(Entries supplied)
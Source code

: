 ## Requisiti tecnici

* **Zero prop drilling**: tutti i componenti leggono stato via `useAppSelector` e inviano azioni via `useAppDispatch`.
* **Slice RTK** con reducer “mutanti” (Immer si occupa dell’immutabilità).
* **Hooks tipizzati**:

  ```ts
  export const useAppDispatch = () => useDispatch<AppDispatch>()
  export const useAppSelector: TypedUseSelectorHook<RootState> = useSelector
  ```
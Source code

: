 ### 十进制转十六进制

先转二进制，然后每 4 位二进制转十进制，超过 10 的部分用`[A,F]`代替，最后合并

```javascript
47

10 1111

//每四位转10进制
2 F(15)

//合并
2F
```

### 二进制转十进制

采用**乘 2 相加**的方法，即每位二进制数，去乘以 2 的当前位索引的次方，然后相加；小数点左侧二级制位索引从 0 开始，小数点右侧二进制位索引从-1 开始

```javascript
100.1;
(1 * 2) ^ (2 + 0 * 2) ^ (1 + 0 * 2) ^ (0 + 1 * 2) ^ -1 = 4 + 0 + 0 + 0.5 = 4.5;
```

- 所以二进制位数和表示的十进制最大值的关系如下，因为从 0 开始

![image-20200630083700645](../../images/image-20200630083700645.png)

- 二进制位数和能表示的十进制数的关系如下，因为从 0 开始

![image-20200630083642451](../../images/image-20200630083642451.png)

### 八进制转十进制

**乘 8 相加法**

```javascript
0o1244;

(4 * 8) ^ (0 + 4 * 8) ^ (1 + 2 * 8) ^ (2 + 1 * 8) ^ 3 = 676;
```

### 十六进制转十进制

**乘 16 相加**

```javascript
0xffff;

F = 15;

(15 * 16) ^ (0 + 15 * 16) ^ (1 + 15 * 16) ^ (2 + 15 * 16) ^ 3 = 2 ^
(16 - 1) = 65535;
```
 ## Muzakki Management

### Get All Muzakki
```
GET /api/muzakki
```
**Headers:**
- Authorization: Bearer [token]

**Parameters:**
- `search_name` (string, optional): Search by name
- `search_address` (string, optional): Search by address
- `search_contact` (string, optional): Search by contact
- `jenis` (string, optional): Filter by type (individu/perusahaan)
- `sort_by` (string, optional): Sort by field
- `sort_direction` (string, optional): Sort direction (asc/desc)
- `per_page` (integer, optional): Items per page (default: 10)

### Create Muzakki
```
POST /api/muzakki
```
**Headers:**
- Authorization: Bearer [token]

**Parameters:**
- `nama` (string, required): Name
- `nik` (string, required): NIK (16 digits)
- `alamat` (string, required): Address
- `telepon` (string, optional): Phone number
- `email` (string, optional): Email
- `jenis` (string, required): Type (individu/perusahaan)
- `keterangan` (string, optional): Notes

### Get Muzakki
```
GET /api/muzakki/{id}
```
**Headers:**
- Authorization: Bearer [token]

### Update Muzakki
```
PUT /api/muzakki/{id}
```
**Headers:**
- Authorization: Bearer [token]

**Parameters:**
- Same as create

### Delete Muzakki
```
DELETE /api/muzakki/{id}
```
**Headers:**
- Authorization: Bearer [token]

(Exercise aim) Your answer should consist of every record, printed exactly as given.

(Response to the task)
Source code

: ## Requisiti tecnici

* **Zero prop drilling**: tutti i componenti leggono stato via `useAppSelector` e inviano azioni via `useAppDispatch`.
* **Slice RTK** con reducer “mutanti” (Immer si occupa dell’immutabilità).
* **Hooks tipizzati**:

  ```ts
  export const useAppDispatch = () => useDispatch<AppDispatch>()
  export const useAppSelector: TypedUseSelectorHook<RootState> = useSelector
  ```
Source code

: ### 十进制转十六进制

先转二进制，然后每 4 位二进制转十进制，超过 10 的部分用`[A,F]`代替，最后合并

```javascript
47

10 1111

//每四位转10进制
2 F(15)

//合并
2F
```

### 二进制转十进制

采用**乘 2 相加**的方法，即每位二进制数，去乘以 2 的当前位索引的次方，然后相加；小数点左侧二级制位索引从 0 开始，小数点右侧二进制位索引从-1 开始

```javascript
100.1;
(1 * 2) ^ (2 + 0 * 2) ^ (1 + 0 * 2) ^ (0 + 1 * 2) ^ -1 = 4 + 0 + 0 + 0.5 = 4.5;
```

- 所以二进制位数和表示的十进制最大值的关系如下，因为从 0 开始

![image-20200630083700645](../../images/image-20200630083700645.png)

- 二进制位数和能表示的十进制数的关系如下，因为从 0 开始

![image-20200630083642451](../../images/image-20200630083642451.png)

### 八进制转十进制

**乘 8 相加法**

```javascript
0o1244;

(4 * 8) ^ (0 + 4 * 8) ^ (1 + 2 * 8) ^ (2 + 1 * 8) ^ 3 = 676;
```

### 十六进制转十进制

**乘 16 相加**

```javascript
0xffff;

F = 15;

(15 * 16) ^ (0 + 15 * 16) ^ (1 + 15 * 16) ^ (2 + 15 * 16) ^ 3 = 2 ^
(16 - 1) = 65535;
```
 ## Muzakki Management

### Get All Muzakki
```
GET /api/muzakki
```
**Headers:**
- Authorization: Bearer [token]

**Parameters:**
- `search_name` (string, optional): Search by name
- `search_address` (string, optional): Search by address
- `search_contact` (string, optional): Search by contact
- `jenis` (string, optional): Filter by type (individu/perusahaan)
- `sort_by` (string, optional): Sort by field
- `sort_direction` (string, optional): Sort direction (asc/desc)
- `per_page` (integer, optional): Items per page (default: 10)

### Create Muzakki
```
POST /api/muzakki
```
**Headers:**
- Authorization: Bearer [token]

**Parameters:**
- `nama` (string, required): Name
- `nik` (string, required): NIK (16 digits)
- `alamat` (string, required): Address
- `telepon` (string, optional): Phone number
- `email` (string, optional): Email
- `jenis` (string, required): Type (individu/perusahaan)
- `keterangan` (string, optional): Notes

### Get Muzakki
```
GET /api/muzakki/{id}
```
**Headers:**
- Authorization: Bearer [token]

### Update Muzakki
```
PUT /api/muzakki/{id}
```
**Headers:**
- Authorization: Bearer [token]

**Parameters:**
- Same as create

### Delete Muzakki
```
DELETE /api/muzakki/{id}
```
**Headers:**
- Authorization: Bearer [token]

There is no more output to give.